Asterisk denotes entries on real places.
Kellynch.
During Austen’s lifetime, the country gentry–prosperous landowners living on estates similar to Kellynch and serving as local landlords and civil magistrates–constituted the backbone of English society. However, Sir Walter, selfish, shallow, hopelessly vain, and near financial ruin, is forced by his circumstances to rent out Kellynch Hall and move to less expensive quarters in Bath. In so doing, he forsakes his social responsibilities as manor lord, leaves his tenants to fend for themselves, and makes of Kellynch Hall and its “deserted grounds” a kind of socially purposeless derelict that his daughter Anne can only think of in pain.

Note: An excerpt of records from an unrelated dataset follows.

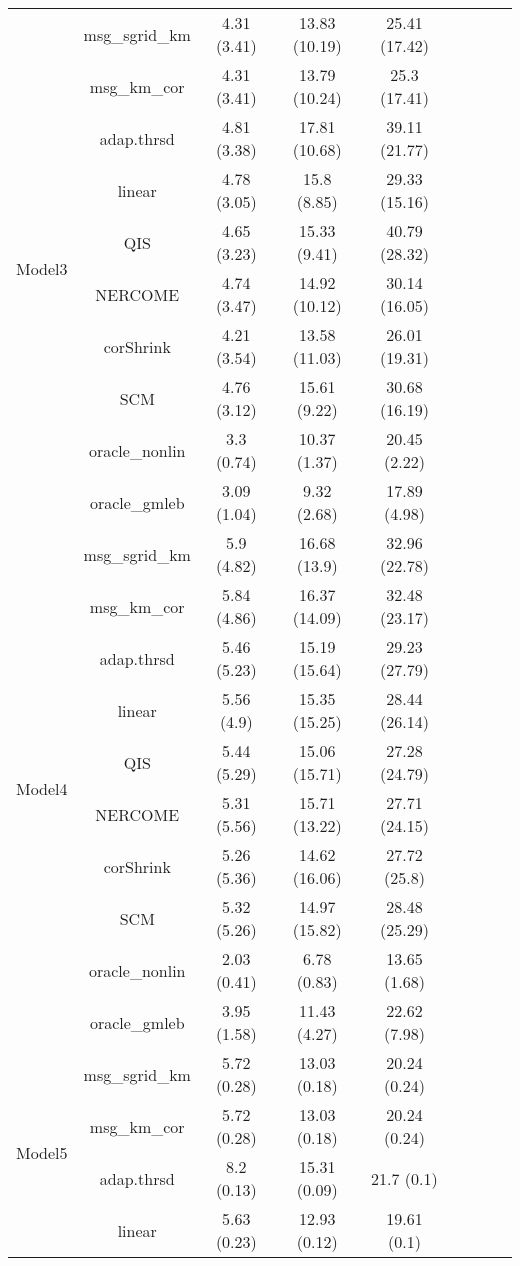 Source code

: \documentclass[useAMS,referee,usenatbib]{biom}
\begin{document}
\begin{table}[H]
{\begin{tabular}{ccccccccc}
\multirow{10}{*}{Model3}    
 & msg\_sgrid\_km & 4.31 (3.41) & 13.83 (10.19) & 25.41 (17.42) \\
 & msg\_km\_cor   & 4.31 (3.41) & 13.79 (10.24) & 25.3 (17.41)  \\
 & adap.thrsd     & 4.81 (3.38) & 17.81 (10.68) & 39.11 (21.77) \\
 & linear         & 4.78 (3.05) & 15.8 (8.85)   & 29.33 (15.16) \\
 & QIS            & 4.65 (3.23) & 15.33 (9.41)  & 40.79 (28.32) \\
 & NERCOME        & 4.74 (3.47) & 14.92 (10.12) & 30.14 (16.05) \\
 & corShrink      & 4.21 (3.54) & 13.58 (11.03) & 26.01 (19.31) \\
 & SCM            & 4.76 (3.12) & 15.61 (9.22)  & 30.68 (16.19) \\
 & oracle\_nonlin & 3.3 (0.74)  & 10.37 (1.37)  & 20.45 (2.22)  \\
 & oracle\_gmleb  & 3.09 (1.04) & 9.32 (2.68)   & 17.89 (4.98)  \\  \midrule
\multirow{10}{*}{Model4}    
 & msg\_sgrid\_km & 5.9 (4.82)  & 16.68 (13.9)  & 32.96 (22.78) \\
 & msg\_km\_cor   & 5.84 (4.86) & 16.37 (14.09) & 32.48 (23.17) \\
 & adap.thrsd     & 5.46 (5.23) & 15.19 (15.64) & 29.23 (27.79) \\
 & linear         & 5.56 (4.9)  & 15.35 (15.25) & 28.44 (26.14) \\
 & QIS            & 5.44 (5.29) & 15.06 (15.71) & 27.28 (24.79) \\
 & NERCOME        & 5.31 (5.56) & 15.71 (13.22) & 27.71 (24.15) \\
 & corShrink      & 5.26 (5.36) & 14.62 (16.06) & 27.72 (25.8)  \\
 & SCM            & 5.32 (5.26) & 14.97 (15.82) & 28.48 (25.29) \\
 & oracle\_nonlin & 2.03 (0.41) & 6.78 (0.83)   & 13.65 (1.68)  \\
 & oracle\_gmleb  & 3.95 (1.58) & 11.43 (4.27)  & 22.62 (7.98) \\ \midrule
\multirow{10}{*}{Model5}  
 & msg\_sgrid\_km & 5.72 (0.28) & 13.03 (0.18) & 20.24 (0.24) \\
 & msg\_km\_cor   & 5.72 (0.28) & 13.03 (0.18) & 20.24 (0.24) \\
 & adap.thrsd     & 8.2 (0.13)  & 15.31 (0.09) & 21.7 (0.1)   \\
 & linear         & 5.63 (0.23) & 12.93 (0.12) & 19.61 (0.1)  \\

\end{tabular}}
\end{table}
\end{document}
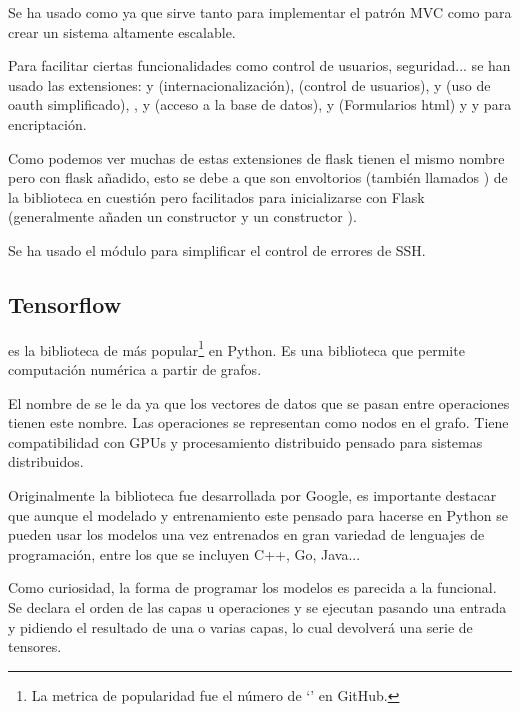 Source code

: Se ha usado  como  ya que sirve tanto para implementar el patrón MVC como para crear un sistema altamente escalable. 

Para facilitar ciertas funcionalidades como control de usuarios, seguridad... se han usado las extensiones:  y  (internacionalización),  (control de usuarios),  y  (uso de oauth simplificado), ,  y  (acceso a la base de datos),  y  (Formularios html) y  y  para encriptación.

Como podemos ver muchas de estas extensiones de flask tienen el mismo nombre pero con flask añadido, esto se debe a que son envoltorios (también llamados ) de la biblioteca en cuestión pero facilitados para inicializarse con Flask (generalmente añaden un constructor y un constructor ).

Se ha usado el módulo  para simplificar el control de errores de SSH.

\subsection{Tensorflow}
 es la biblioteca de  más popular\footnote{La metrica de popularidad fue el número de `' en GitHub.} en Python. Es una biblioteca  que permite computación numérica a partir de grafos.

El nombre de  se le da ya que los vectores de datos que se pasan entre operaciones tienen este nombre. Las operaciones se representan como nodos en el grafo. Tiene compatibilidad con GPUs y procesamiento distribuido pensado para sistemas distribuidos. 

Originalmente la biblioteca fue desarrollada por Google, es importante destacar que aunque el modelado y entrenamiento este pensado para hacerse en Python se pueden usar los modelos una vez entrenados en gran variedad de lenguajes de programación, entre los que se incluyen C++, Go, Java... 

Como curiosidad, la forma de programar los modelos es parecida a la funcional. Se declara el orden de las capas u operaciones y se ejecutan pasando una entrada y pidiendo el resultado de una o varias capas, lo cual devolverá una serie de tensores. 




 

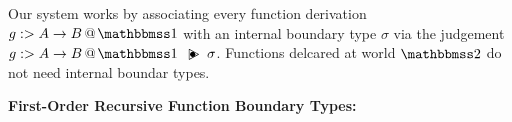 \documentclass[]{article}
\newcommand {\next}{asdlfkj}
\begin{document}
\begin{abstrsyn}
Our system works by associating every function derivation \mbox{$\colfun g {A \to B} \bbone$} with an internal boundary type $\sigma$
via the judgement $\ibtj g {A \to B} \sigma$.  
Functions delcared at world $\bbtwo$ do not need internal boundar types.

\begin{framed}
\noindent\textbf{First-Order Recursive Function Boundary Types:}
\end{framed}








\end{abstrsyn}
\end{document}
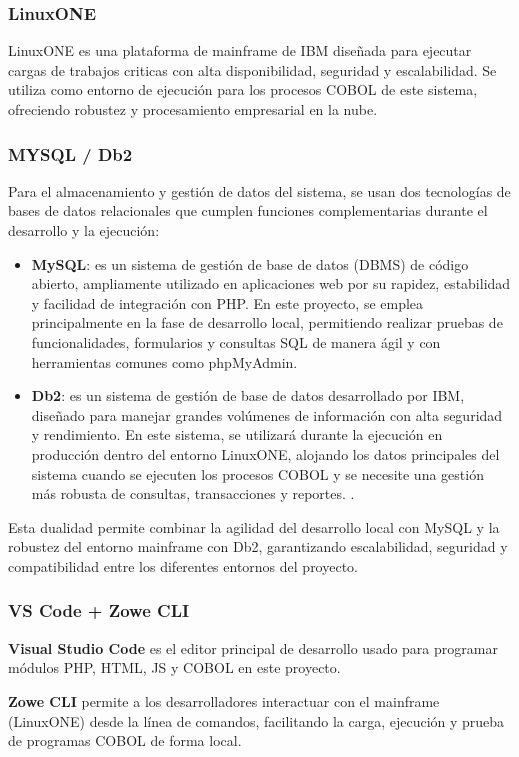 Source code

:\documentclass[twoside]{article}
\begin{document}
\subsubsection{LinuxONE}
LinuxONE es una plataforma de mainframe de IBM diseñada para ejecutar cargas de trabajos criticas con alta disponibilidad, seguridad y escalabilidad. Se utiliza como entorno de ejecución para los procesos COBOL de este sistema, ofreciendo robustez y procesamiento empresarial en la nube. \cite{ibmLinuxONE}

\subsubsection{MYSQL / Db2}
Para el almacenamiento y gestión de datos del sistema, se usan dos tecnologías de bases de datos relacionales que cumplen funciones complementarias durante el desarrollo y la ejecución:
\begin{itemize}
    \item \textbf{MySQL}: es un sistema de gestión de base de datos (DBMS) de código abierto, ampliamente utilizado en aplicaciones web por su rapidez, estabilidad y facilidad de integración con PHP. En este proyecto, se emplea principalmente en la fase de desarrollo local, permitiendo realizar pruebas de funcionalidades, formularios y consultas SQL de manera ágil y con herramientas comunes como phpMyAdmin. \cite{mysqlMySQL}
    \item \textbf{Db2}: es un sistema de gestión de base de datos desarrollado por IBM, diseñado para manejar grandes volúmenes de información con alta seguridad y rendimiento. En este sistema, se utilizará durante la ejecución en producción dentro del entorno LinuxONE, alojando los datos principales del sistema cuando se ejecuten los procesos COBOL y se necesite una gestión más robusta de consultas, transacciones y reportes. \cite{ibmProgramacixF3nPara}.
\end{itemize}
Esta dualidad permite combinar la agilidad del desarrollo local con MySQL y la robustez del entorno mainframe con Db2, garantizando escalabilidad, seguridad y compatibilidad entre los diferentes entornos del proyecto.

\subsubsection{VS Code + Zowe CLI}
\textbf{Visual Studio Code} es el editor principal de desarrollo usado para programar módulos PHP, HTML, JS y COBOL en este proyecto.\cite{visualstudioBuildVisual} \par
\textbf{Zowe CLI }permite a los desarrolladores interactuar con el mainframe (LinuxONE) desde la línea de comandos, facilitando la carga, ejecución y prueba de programas COBOL de forma local. \cite{zoweDocs}
\end{document}
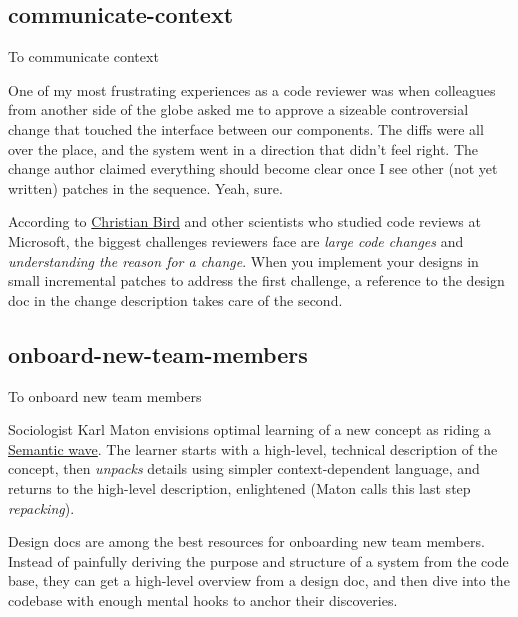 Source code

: \documentclass{article}
\begin{document}
\subsection{communicate-context}{To communicate context}

One of my most frustrating experiences as a code reviewer was when colleagues from another side of the globe asked me to approve a sizeable controversial change that touched the interface between our components.
The diffs were all over the place, and the system went in a direction that didn't feel right.
The change author claimed everything should become clear once I see other (not yet written) patches in the sequence.
Yeah, sure.

According to \href{https://www.cabird.com/}{Christian Bird} and other scientists who studied code reviews at Microsoft, the biggest challenges reviewers face are \emph{large code changes} and \emph{understanding the reason for a change}.
When you implement your designs in small incremental patches to address the first challenge, a reference to the design doc in the change description takes care of the second.

\subsection{onboard-new-team-members}{To onboard new team members}

Sociologist Karl Maton envisions optimal learning of a new concept as riding a \href{https://www.researchgate.net/publication/294799589_Semantic_waves_Context_complexity_and_academic_discourse}{Semantic wave}.
The learner starts with a high-level, technical description of the concept, then \emph{unpacks} details using simpler context-dependent language, and returns to the high-level description, enlightened (Maton calls this last step \emph{repacking}).

Design docs are among the best resources for onboarding new team members.
Instead of painfully deriving the purpose and structure of a system from the code base,
they can get a high-level overview from a design doc,
and then dive into the codebase with enough mental hooks to anchor their discoveries.
\end{document}
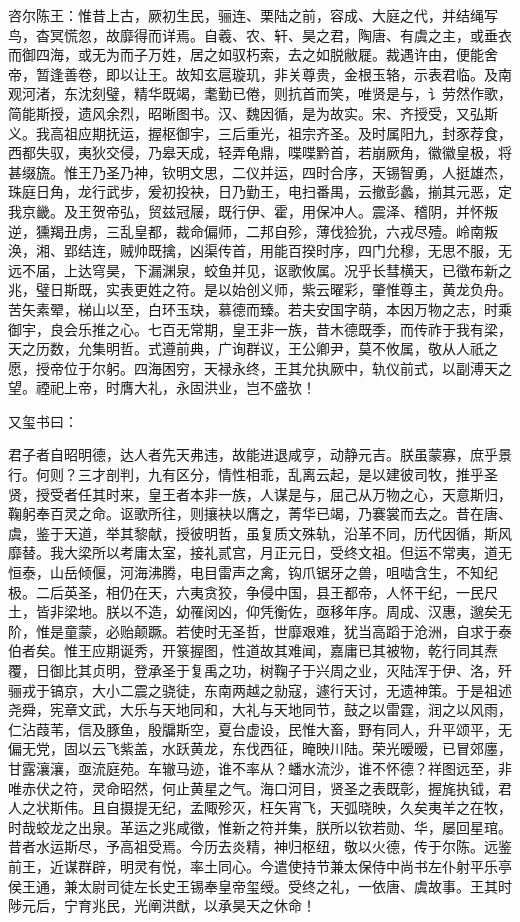 \documentclass[]{article}
\begin{document}
咨尔陈王：惟昔上古，厥初生民，骊连、栗陆之前，容成、大庭之代，并结绳写鸟，杳冥慌忽，故靡得而详焉。自羲、农、轩、昊之君，陶唐、有虞之主，或垂衣而御四海，或无为而子万姓，居之如驭朽索，去之如脱敝屣。裁遇许由，便能舍帝，暂逢善卷，即以让王。故知玄扈璇玑，非关尊贵，金根玉辂，示表君临。及南观河渚，东沈刻璧，精华既竭，耄勤已倦，则抗首而笑，唯贤是与，讠劳然作歌，简能斯授，遗风余烈，昭晰图书。汉、魏因循，是为故实。宋、齐授受，又弘斯义。我高祖应期抚运，握枢御宇，三后重光，祖宗齐圣。及时属阳九，封豕荐食，西都失驭，夷狄交侵，乃皋天成，轻弄龟鼎，喋喋黔首，若崩厥角，徽徽皇极，将甚缀旒。惟王乃圣乃神，钦明文思，二仪并运，四时合序，天锡智勇，人挺雄杰，珠庭日角，龙行武步，爰初投袂，日乃勤王，电扫番禺，云撤彭蠡，揃其元恶，定我京畿。及王贺帝弘，贸兹冠屦，既行伊、霍，用保冲人。震泽、稽阴，并怀叛逆，獯羯丑虏，三乱皇都，裁命偏师，二邦自殄，薄伐猃狁，六戎尽殪。岭南叛涣，湘、郢结连，贼帅既擒，凶渠传首，用能百揆时序，四门允穆，无思不服，无远不届，上达穹昊，下漏渊泉，蛟鱼并见，讴歌攸属。况乎长彗横天，已徵布新之兆，璧日斯既，实表更姓之符。是以始创义师，紫云曜彩，肇惟尊主，黄龙负舟。苦矢素翚，梯山以至，白环玉玦，慕德而臻。若夫安国字萌，本因万物之志，时乘御宇，良会乐推之心。七百无常期，皇王非一族，昔木德既季，而传祚于我有梁，天之历数，允集明哲。式遵前典，广询群议，王公卿尹，莫不攸属，敬从人祇之愿，授帝位于尔躬。四海困穷，天禄永终，王其允执厥中，轨仪前式，以副溥天之望。禋祀上帝，时膺大礼，永固洪业，岂不盛欤！

又玺书曰：

君子者自昭明德，达人者先天弗违，故能进退咸亨，动静元吉。朕虽蒙寡，庶乎景行。何则？三才剖判，九有区分，情性相乖，乱离云起，是以建彼司牧，推乎圣贤，授受者任其时来，皇王者本非一族，人谋是与，屈己从万物之心，天意斯归，鞠躬奉百灵之命。讴歌所往，则攘袂以膺之，菁华已竭，乃褰裳而去之。昔在唐、虞，鉴于天道，举其黎献，授彼明哲，虽复质文殊轨，沿革不同，历代因循，斯风靡替。我大梁所以考庸太室，接礼贰宫，月正元日，受终文祖。但运不常夷，道无恒泰，山岳倾偃，河海沸腾，电目雷声之禽，钩爪锯牙之兽，咀啮含生，不知纪极。二后英圣，相仍在天，六夷贪狡，争侵中国，县王都帝，人怀干纪，一民尺土，皆非梁地。朕以不造，幼罹闵凶，仰凭衡佐，亟移年序。周成、汉惠，邈矣无阶，惟是童蒙，必贻颠蹶。若使时无圣哲，世靡艰难，犹当高蹈于沧洲，自求于泰伯者矣。惟王应期诞秀，开箓握图，性道故其难闻，嘉庸已其被物，乾行同其焘覆，日御比其贞明，登承圣于复禹之功，树鞠子于兴周之业，灭陆浑于伊、洛，歼骊戎于镐京，大小二震之骁徒，东南两越之勍寇，遽行天讨，无遗神策。于是祖述尧舜，宪章文武，大乐与天地同和，大礼与天地同节，鼓之以雷霆，润之以风雨，仁沾葭苇，信及豚鱼，殷牖斯空，夏台虚设，民惟大畜，野有同人，升平颂平，无偏无党，固以云飞紫盖，水跃黄龙，东伐西征，晻映川陆。荣光暧暧，已冒郊廛，甘露瀼瀼，亟流庭苑。车辙马迹，谁不率从？蟠水流沙，谁不怀德？祥图远至，非唯赤伏之符，灵命昭然，何止黄星之气。海口河目，贤圣之表既彰，握旄执钺，君人之状斯伟。且自摄提无纪，孟陬殄灭，枉矢宵飞，天弧晓映，久矣夷羊之在牧，时哉蛟龙之出泉。革运之兆咸徵，惟新之符并集，朕所以钦若勋、华，屡回星琯。昔者水运斯尽，予高祖受焉。今历去炎精，神归枢纽，敬以火德，传于尔陈。远鉴前王，近谋群辟，明灵有悦，率土同心。今遣使持节兼太保侍中尚书左仆射平乐亭侯王通，兼太尉司徒左长史王锡奉皇帝玺绶。受终之礼，一依唐、虞故事。王其时陟元后，宁育兆民，光阐洪猷，以承昊天之休命！
\end{document}

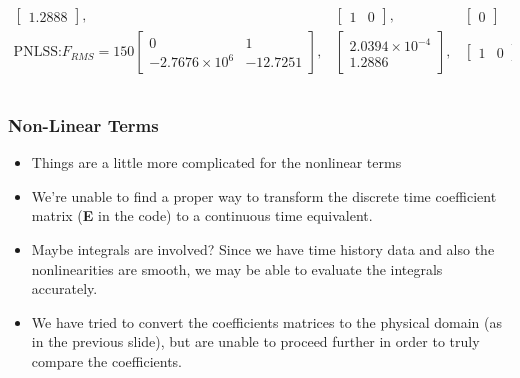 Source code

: \documentclass[aspectratio=169]{beamer}
\begin{document}
\begin{frame}[allowframebreaks]
\begin{itemize}
\begin{columns}
\begin{column}{0.5\linewidth}
\begin{alignat*}{4}
\begin{bmatrix}
            1.2888 \end{bmatrix}, &\begin{bmatrix} 1 &
            0 \end{bmatrix}, &\begin{bmatrix} 0 \end{bmatrix}\\
          \text{PNLSS:} F_{RMS}=150 \begin{bmatrix}
            0 & 1\\ -2.7676\times 10^6 & -12.7251
          \end{bmatrix}, &\begin{bmatrix} 2.0394\times 10^{-4}\\
            1.2886 \end{bmatrix}, &\begin{bmatrix} 1 &
            0 \end{bmatrix}, &\begin{bmatrix} 0 \end{bmatrix}
        \end{alignat*}
      \end{column}
    \end{columns}
  \end{itemize}
\end{frame}

\begin{frame}
  \frametitle{Non-Linear Terms}
  \begin{itemize}
  \item Things are a little more complicated for the nonlinear terms
  \item We're unable to find a proper way to transform the discrete
    time coefficient matrix (\textbf{E} in the code) to a continuous
    time equivalent. 
  \item Maybe integrals are involved? Since we have time history data
    and also the nonlinearities are smooth, we may be able to
    evaluate the integrals accurately.
  \item We have tried to convert the coefficients matrices to the
    physical domain (as in the previous slide), but are unable to
    proceed further in order to truly compare the coefficients.
  \end{itemize}
\end{frame}
\end{document}
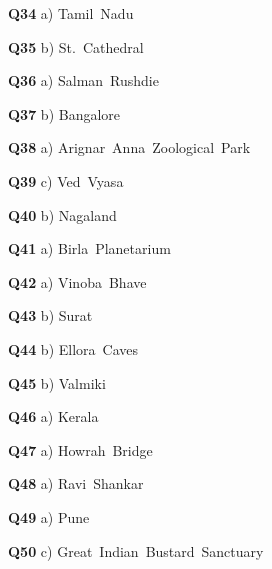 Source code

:\textbf{Q34} a) Tamil Nadu\par
\textbf{Q35} b) St. Cathedral\par
\textbf{Q36} a) Salman Rushdie\par
\textbf{Q37} b) Bangalore\par
\textbf{Q38} a) Arignar Anna Zoological Park\par
\textbf{Q39} c) Ved Vyasa\par
\textbf{Q40} b) Nagaland\par
\textbf{Q41} a) Birla Planetarium\par
\textbf{Q42} a) Vinoba Bhave\par
\textbf{Q43} b) Surat\par
\textbf{Q44} b) Ellora Caves\par
\textbf{Q45} b) Valmiki\par
\textbf{Q46} a) Kerala\par
\textbf{Q47} a) Howrah Bridge\par
\textbf{Q48} a) Ravi Shankar\par
\textbf{Q49} a) Pune\par
\textbf{Q50} c) Great Indian Bustard Sanctuary\par
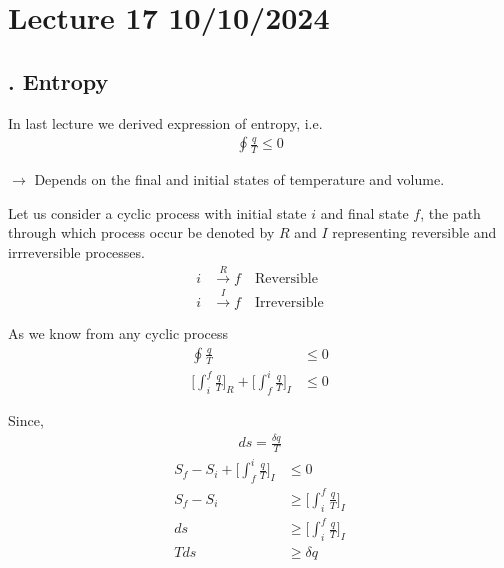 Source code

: \documentclass[fleqn,10pt]{SelfArx} %
\begin{document}
\clearpage

\section{Lecture 17 10/10/2024}

\subsection{. Entropy}
In last lecture we derived expression of entropy, i.e.
\begin{align*}
\oint \frac{q}{T} \leq 0 
\end{align*}

$\rightarrow$ Depends on the final and initial states of temperature and volume.

Let us consider a cyclic process with initial state $i$ and final state $f$, the path through which process occur be denoted by $R$ and $I$ representing reversible and irrreversible processes.
\begin{align*}
    i &\overset{R}{\longrightarrow} f \quad \text{Reversible} \\
    i &\overset{I}{\longrightarrow} f \quad \text{Irreversible}
\end{align*}

\begin{center}
\end{center}

As we know from any cyclic process
\begin{align}
    \oint \frac{q}{T} &\leq 0 \\
    \Big[\int^f_i \frac{q}{T}\Big]_R + \Big[\int^i_f \frac{q}{T}\Big]_I &\leq 0
\end{align}

Since, 
\begin{align}
    ds = \frac{\delta q}{T}
\end{align}
\begin{align}
    S_f - S_i + \Big[\int^i_f \frac{q}{T}\Big]_I &\leq 0 \\
    S_f - S_i &\geq \Big[\int^f_i \frac{q}{T}\Big]_I \\
    ds &\geq \Big[\int^f_i \frac{q}{T}\Big]_I \\
    Tds &\geq \delta q
\end{align}
\end{document}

Uppercross. Musgrove family estate, located three miles from Kellynch Hall. It includes both the Great House that is the home of the elder Musgroves and their daughters, Henrietta and Louisa, and Uppercross Cottage, the home of Anne’s sister Mary and her husband, Charles Musgrove. The senior Mr. Musgrove is very much an English squire in the traditional sense–one of which Austen approves. His estate is well managed, prosperous, and generally happy. At the same time, however, Uppercross is in the midst of ongoing renovation. Uppercross Cottage (“elevated” from a farmhouse) now sports a “veranda, French windows, and other features. Even the Great House’s old-fashioned parlor has been modernized to such an extent by Henrietta and Louisa that its paintings of Musgrove ancestors seem “to be staring in astonishment.” Austen, a social conservative in most ways, nevertheless recognizes that change, when undertaken within reasonable limits, is both a necessary and a healthy process. The Musgroves change, and their estate thrives; Sir Walter does not, and Kellynch is left barren.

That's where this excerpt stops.